Pure il governo è ostaggio, tra le altre cose, della crisi di identità del Movimento. Dov’è la discontinuità con l’era giallo-verde?
«Qui per me c’è un misconoscimento di tratti di discontinuità. Ora non si fermano più i barconi con le donne incinte e non si parla più di flat tax.
Nella sanità si muove qualcosa, di serio. Ma in chi da sinistra attacca questo governo vedo un riflesso antico di estremismo, l’idea un po’ balorda che la sinistra possa rinverdire all’ombra di una destra che prende in mano il pallino».
Stato di diritto e blocco della prescrizione paiono inconciliabili.
«Ci sono due principi costituzionali sacrosanti. I reati vanno puniti senza scappatoie. Il processo deve avere una ragionevole durata. E per definizione questi due principi devono essere in equilibrio».
L’equilibrio è saltato.
«In questo momento sì. Ma ho sentito di cosa si ragiona al governo e stanno lavorando a un buon compromesso.
Non si alzino le bandierine su un tema che, peraltro, agli occhi dei cittadini è un servizio che non funziona. Occorre metterci un po’ di risorse, correggere procedure, sennò sembra sempre tutto un dibattito tra costituzionalisti, pm e avvocati».
Molte decisioni chiave sono state rimandate a dopo il voto in Emilia.
La correzione dei decreti sicurezza di Salvini, per esempio. La sinistra ha paura di perdere voti parlando di immigrazione?
«Bisogna radicalmente correggere i decreti Salvini, non solo sulle sacrosante obiezioni del Quirinale ma in particolare sulla questione di meccanismi di integrazione che sono stati segati. Grazie a quelle demenziali norme altri 60 mila fantasmi girano per le nostre strade.
Invece, come mi sembra dica il ministro Lamorgese, serve un meccanismo molecolare di regolarizzazione.
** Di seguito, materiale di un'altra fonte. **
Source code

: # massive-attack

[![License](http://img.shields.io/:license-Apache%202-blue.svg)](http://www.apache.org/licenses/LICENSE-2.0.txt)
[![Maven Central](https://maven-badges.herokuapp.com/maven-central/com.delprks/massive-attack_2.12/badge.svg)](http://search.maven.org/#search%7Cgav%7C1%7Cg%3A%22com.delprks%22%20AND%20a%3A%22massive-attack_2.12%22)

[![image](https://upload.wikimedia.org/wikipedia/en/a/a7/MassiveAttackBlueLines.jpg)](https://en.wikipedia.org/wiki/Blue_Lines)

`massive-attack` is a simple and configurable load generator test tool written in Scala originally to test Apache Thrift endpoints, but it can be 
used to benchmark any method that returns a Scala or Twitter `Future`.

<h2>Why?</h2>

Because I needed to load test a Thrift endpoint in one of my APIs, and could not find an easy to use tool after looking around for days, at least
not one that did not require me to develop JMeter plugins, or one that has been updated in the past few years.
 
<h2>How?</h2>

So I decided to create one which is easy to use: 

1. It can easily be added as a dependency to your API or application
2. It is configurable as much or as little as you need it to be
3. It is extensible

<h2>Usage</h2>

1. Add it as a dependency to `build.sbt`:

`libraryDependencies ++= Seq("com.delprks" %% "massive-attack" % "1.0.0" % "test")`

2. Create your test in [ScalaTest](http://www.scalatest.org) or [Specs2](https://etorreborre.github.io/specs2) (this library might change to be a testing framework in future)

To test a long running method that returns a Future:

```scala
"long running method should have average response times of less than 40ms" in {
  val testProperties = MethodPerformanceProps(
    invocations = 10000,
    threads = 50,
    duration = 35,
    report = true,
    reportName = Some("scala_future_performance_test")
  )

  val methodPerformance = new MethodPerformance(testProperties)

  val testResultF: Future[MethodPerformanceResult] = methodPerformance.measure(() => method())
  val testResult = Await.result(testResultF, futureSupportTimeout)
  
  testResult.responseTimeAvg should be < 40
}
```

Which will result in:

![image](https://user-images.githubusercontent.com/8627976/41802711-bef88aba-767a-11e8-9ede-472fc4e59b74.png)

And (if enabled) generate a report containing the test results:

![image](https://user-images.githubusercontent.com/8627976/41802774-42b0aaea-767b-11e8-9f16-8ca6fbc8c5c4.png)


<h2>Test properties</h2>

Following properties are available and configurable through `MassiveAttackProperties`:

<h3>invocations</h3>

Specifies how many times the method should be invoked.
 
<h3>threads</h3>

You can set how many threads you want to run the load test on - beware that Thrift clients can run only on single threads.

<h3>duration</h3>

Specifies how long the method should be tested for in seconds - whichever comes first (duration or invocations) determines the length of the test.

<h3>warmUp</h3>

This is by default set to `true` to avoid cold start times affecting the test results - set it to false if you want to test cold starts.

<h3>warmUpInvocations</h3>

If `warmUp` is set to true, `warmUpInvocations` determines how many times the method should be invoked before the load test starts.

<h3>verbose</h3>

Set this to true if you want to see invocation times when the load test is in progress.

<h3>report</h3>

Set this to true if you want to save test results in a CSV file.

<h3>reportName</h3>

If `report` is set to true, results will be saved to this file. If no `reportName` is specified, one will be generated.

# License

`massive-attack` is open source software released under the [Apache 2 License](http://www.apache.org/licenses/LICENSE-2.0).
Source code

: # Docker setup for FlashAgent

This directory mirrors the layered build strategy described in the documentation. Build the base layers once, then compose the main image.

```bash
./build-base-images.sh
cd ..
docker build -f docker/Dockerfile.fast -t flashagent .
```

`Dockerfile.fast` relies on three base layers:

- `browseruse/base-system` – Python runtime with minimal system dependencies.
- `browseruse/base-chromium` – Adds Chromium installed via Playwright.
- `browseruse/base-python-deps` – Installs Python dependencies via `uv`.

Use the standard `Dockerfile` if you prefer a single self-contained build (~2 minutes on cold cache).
Separare l’acqua buona da quella più problematica».
Apprezza Lamorgese?
«Non la conosco, ma è un ministro sotto la cui guida ci sono state retate e blitz anticriminalità senza che lei abbia mai fatto un tweet o una dichiarazione. Madonna, per me ha già acquisito un bonus gigantesco».
Ma non ha risposto. Temete che a parlare di migranti Bonaccini perda le elezioni in Emilia-Romagna?
«Io son mica buonista. Cerco di ragionare. La radice dei problemi che la sinistra incontra sul tema è l’intellettualismo. Bisogna parlare alla gente a cui piace Salvini e che piace a Salvini. Discutere con loro del problema della casa, dei pronto soccorso intasati e anche di questo problema, che magari non razionalizzano, dei fantasmi che sono finiti per strada. La paura nasce dalla non conoscenza. Serve una linea di governo, né buonista né di destra. Ma la sinistra fa fatica ad andare nei bar e, se nei bar non ci siamo, con il popolo non si parla».
Chiudiamo tornando alla mucca.
Sicuro che non fosse visibile nel corridoio anche quando lei contribuì a dare vita nel 2011 al governo Monti? Secondo molti è l’errore capitale della sua carriera.
«L’idea che, caduto Berlusconi, si sarebbe potuto tornare al voto è destituita di ogni fondamento. Al centrodestra venne meno l’appoggio di una ventina di parlamentari solo perché c’era la garanzia che il Parlamento non si sarebbe sciolto.
Altrimenti ci saremmo tenuti Berlusconi con 580 punti di spread.
Detto questo, era una balla che fossimo a un passo dal default? Se è così, allora ha ragione chi mi critica.
Se non era una balla, e non lo era, abbiamo fatto bene. L’errore, forse, lo feci ad andare avanti quando Berlusconi staccò la spina e noi siamo rimasti lì. Ma sa chi me lo rimprovera di più? Quelli che all’epoca volevano addirittura candidare Monti al posto mio».